Et puis pensez au nombre de fois où la mort s’est invitée dans la famille Bach : sa première épouse bien sûr …et puis 10 enfants ! Dix enfants morts à la naissance ou en bas âge. Non, décidément, Bach a toutes les raisons du monde de se dire « il nous faut passer par bien des tribulations pour entrer dans le royaume de Dieu ».

Une phrase pourtant ambigüe

Mais cette phrase de Paul est ambigüe au moins pour deux raisons :

D’abord, parce qu’elle semble en contradiction totale avec ce que Jésus dit du Royaume – et de l’entrée dans le Royaume – dans les Evangiles. Vous vous souvenez de cette parole de Jésus dans l’Evangile de Matthieu : « En vérité, je vous le dis, si vous ne devenez pas comme des enfants, vous n’entrerez pas dans le Royaume des cieux ». Devenir comme un enfant.

  • Disponible comme un enfant.
  • Libre comme un enfant
  • Confiant comme un enfant

Ça paraît à mille lieues des souffrances auxquelles Paul fait allusion.

  • Pas de fourches caudines
  • Pas d’abaissement
  • Pas de malheur

Juste être naturel, être vrai, être spontané.

Alors qui a raison ? Paul ou Jésus ?

Et puis, deuxième raison, cette phrase est ambigüe parce qu’elle peut être un formidable éteignoir à toute velléité de changement !

  • Votre vie est dure ?
  • Vous êtes exploités dans votre travail ?
  • Vous êtes malmenés par vos autorités ?
  • Vous êtes rejetés par votre famille ?
  • Vous êtes méprisé par votre conjoint ou votre conjointe ?
  • Vous êtes écartés, snobés, volés ?

Ne vous inquiétez pas : après la pluie vient la bénédiction.

L’angoisse et la détresse, voici le pain noir des chrétiens.

A partir de là,

  • Plus de plainte pour harcèlement sexuel
  • Plus de grève pour exiger des conditions de travail dignes d’un être humain
  • Plus de révolution pour redistribuer les cartes du pouvoir !

Supportez !

Supportez, mes frères, en chantant un cantique lorsque c’est vraiment trop pénible.

On comprend bien sûr que des prédications de ce type aient pu faire le lit de la critique très virulente de la religion au 19e siècle. Une religion considérée comme totalement aliénante.

Alors qu’est-ce qu’on fait ?

On écoute la cantate, on s’émerveille de la composition musicale et on oublie le texte ?

  • Peut-être.
  • Mais peut-être pas.

Peut-être pas, parce qu’au fond, si on relit attentivement le passage des Actes des apôtres d’où est tiré le verset 22 qui est repris dans la cantate, qu’est-ce qu’on constate ?

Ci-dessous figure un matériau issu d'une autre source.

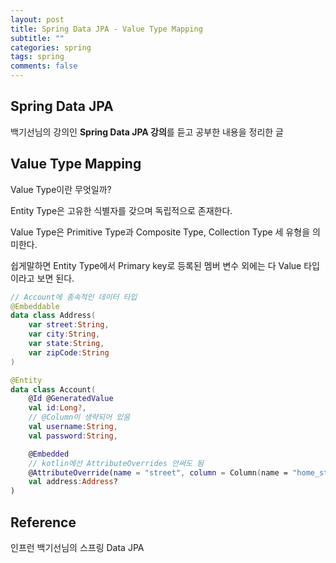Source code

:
 ```yaml
---
layout: post
title: Spring Data JPA - Value Type Mapping
subtitle: ""
categories: spring
tags: spring
comments: false
---
```


## Spring Data JPA

백기선님의 강의인 **Spring Data JPA 강의**를 듣고 공부한 내용을 정리한 글

## Value Type Mapping

Value Type이란 무엇일까?

Entity Type은 고유한 식별자를 갖으며 독립적으로 존재한다.

Value Type은 Primitive Type과 Composite Type, Collection Type 세 유형을 의미한다.

쉽게말하면 Entity Type에서 Primary key로 등록된 멤버 변수 외에는 다 Value 타입이라고 보면 된다.

```kotlin
// Account에 종속적인 데이터 타입
@Embeddable
data class Address(
    var street:String,
    var city:String,
    var state:String,
    var zipCode:String
)
```

```kotlin
@Entity
data class Account(
    @Id @GeneratedValue
    val id:Long?,
    // @Column이 생략되어 있음
    val username:String,
    val password:String,

    @Embedded
    // kotlin에선 AttributeOverrides 안써도 됨
    @AttributeOverride(name = "street", column = Column(name = "home_street"))
    val address:Address?
)
```

## Reference

인프런 백기선님의 스프링 Data JPA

On constate que cette phrase « Il faut passer par bien des tribulations pour entrer dans le royaume de Dieu » n’apparaît pas au début de l’histoire, mais à la fin.

Ce n’est pas une déclaration que Paul ferait au début de l’un de ses voyages, en disant « il faut souffrir pour entrer dans le Royaume … donc allons souffrir sur les routes de la Syrie, de la Turquie, et finalement de l’Italie ! »

Pas du tout.

C’est une phrase que Paul prononce à la fin de l’un de ses voyages, lorsqu’il regarde en arrière, lorsqu’il voit comment on les a considérés comme des dieux à Lystre (petite parenthèse, Lystre, Iconium, c’est au centre de la Turquie. Vous prenez Ankara … et Chypre … et c’est à peu près à mi-distance) et comment juste après, on a failli le tuer … Et Paul se dit « il faut passer par bien des souffrances … »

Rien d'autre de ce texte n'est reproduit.